L’intervention d’une sanction disciplinaire du 2e ou 3e groupe pendant une période de 5 ans après le prononcé de l’exclusion temporaire entraîne la révocation du sursis. En revanche, si aucune sanction disciplinaire autre que l’avertissement ou le blâme n’a été prononcée durant cette même période à l’encontre de l’intéressé, ce dernier est dispensé définitivement de l’accomplissement de la partie de la sanction pour laquelle il a bénéficié du sursis.

Seules les sanctions disciplinaires du premier groupe peuvent être prises par l’autorité territoriale sans avis préalable du conseil de discipline.

À partir des sanctions du 2e groupe, l’avis préalable du conseil de discipline doit être sollicité. Dans ce cas, les CAP siègent en conseil de discipline sollicité pour avis sur une procédure disciplinaire qui nécessite au préalable l’information nécessaire de l’agent sur :

  •  son droit à communication du dossier complet ;​
  • sa possibilité de se faire assister par un ou plusieurs défenseurs de son choix.
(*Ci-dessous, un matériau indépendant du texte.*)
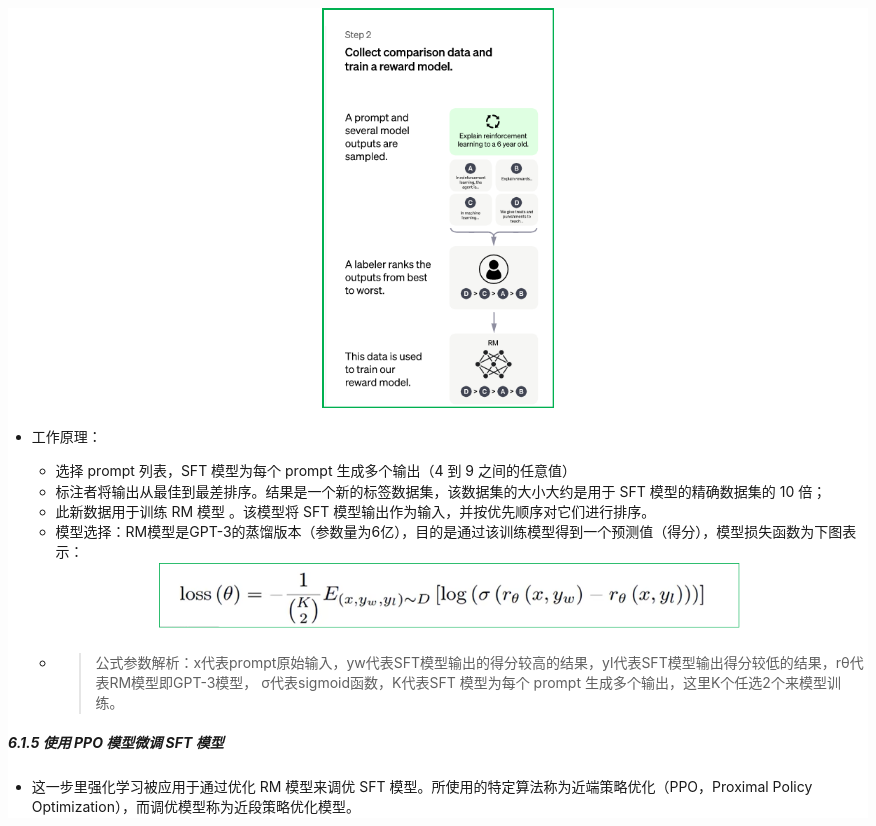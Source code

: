 <div align=center><img src="img/1675569793204.png" style="zoom:70%" ><img/></div>

- 工作原理：
  - 选择 prompt 列表，SFT 模型为每个 prompt 生成多个输出（4 到 9 之间的任意值）
  - 标注者将输出从最佳到最差排序。结果是一个新的标签数据集，该数据集的大小大约是用于 SFT 模型的精确数据集的 10 倍；
  - 此新数据用于训练 RM 模型 。该模型将 SFT 模型输出作为输入，并按优先顺序对它们进行排序。
  - 模型选择：RM模型是GPT-3的蒸馏版本（参数量为6亿），目的是通过该训练模型得到一个预测值（得分），模型损失函数为下图表示：

  <div align=center><img src="img/1675664137196.png" style="zoom:70%" ><img/></div>

  - > 公式参数解析：x代表prompt原始输入，yw代表SFT模型输出的得分较高的结果，yl代表SFT模型输出得分较低的结果，rθ代表RM模型即GPT-3模型， σ代表sigmoid函数，K代表SFT 模型为每个 prompt 生成多个输出，这里K个任选2个来模型训练。

##### 6.1.5 使用 PPO 模型微调 SFT 模型

- 这一步里强化学习被应用于通过优化 RM 模型来调优 SFT 模型。所使用的特定算法称为近端策略优化（PPO，Proximal Policy Optimization），而调优模型称为近段策略优化模型。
2 - L'instruction de la procédure disciplinaire

Une enquête peut être effectuée (à l’initiative de l’administration ou du conseil de discipline).

Le fonctionnaire peut présenter des observations écrites ou orales, citer des témoins, se faire assister par le défenseur de son choix.

La consultation du conseil de discipline est un préalable nécessaire : « Aucune sanction disciplinaire autre que l’avertissement ou le blâme ne peut être prononcée sans consultation préalable d’un organisme siégeant en conseil de discipline dans lequel le personnel est représenté. »

Le conseil de discipline est saisi par un rapport de l’autorité ayant pou- voir disciplinaire indiquant les faits reprochés au fonctionnaire et les circonstances dans lesquelles ils se sont produits. Le fonctionnaire est convoqué par le président du conseil de discipline 15 jours au moins avant la date de la réunion par lettre recommandée avec accusé de réception.

Cet organisme rend un avis qui doit être motivé et transmis à l’autorité ayant pouvoir disciplinaire. Celle-ci n’est pas liée par cette proposition, mais ne peut infliger que les sanctions prévues par les textes.

3 - Le conseil de discipline 

Il est composé des membres de la CAP représentant le grade du fonctionnaire poursuivi, et ceux du grade immédiatement supérieur, ainsi qu’un nombre égal de représentants de l’administration.

Ne doivent toutefois pas siéger :

  • des fonctionnaires d’un grade inférieur à celui du fonctionnaire poursuivi ;​
  • des fonctionnaires ayant manifesté une animosité particulière envers le fonctionnaire poursuivi.

Pour délibérer valablement, le conseil doit comporter les 3/4 au moins de ses membres.

Enfin, il est présidé par un magistrat administratif désigné par le président du tribunal du ressort où est situé le siège du conseil de discipline.

Le fonctionnaire peut s’il le souhaite faire appel de la décision du conseil de discipline devant le conseil de discipline départemental de recours.

4 - Les recours​

Le recours peut être gracieux ou hiérarchique. Un fonctionnaire qui s’estime frappé d’une sanction abusive peut présenter un recours gracieux auprès de l’autorité qui a infligé la sanction ; celle-ci peut la maintenir, l’atténuer ou la retirer dans les conditions de droit commun.

5 - Le délai de prescription

La loi n° 2016-483 du 20 avril 2016, parue au JO le 21 avril 2016, relative à la déontologie et aux droits et obligations des fonctionnaires, a introduit un délai de prescription.

Ainsi, aucune procédure disciplinaire ne peut être engagée au-delà d’un délai de 3 ans à compter du jour où l’administration a eu une connaissance effective de la réalité, de la nature et de l’ampleur des faits passibles de sanction.

En cas de poursuites pénales exercées à l’encontre du fonctionnaire, ce délai est interrompu jusqu’à la décision définitive de classement sans suite, de non-lieu, d’acquittement, de relaxe ou de condamnation.

Passé ce délai, et hormis le cas où une autre procédure disciplinaire a été engagée à l’encontre de l’agent avant l’expiration de ce délai, les faits en cause ne peuvent plus être invoqués dans le cadre d’une procédure disciplinaire.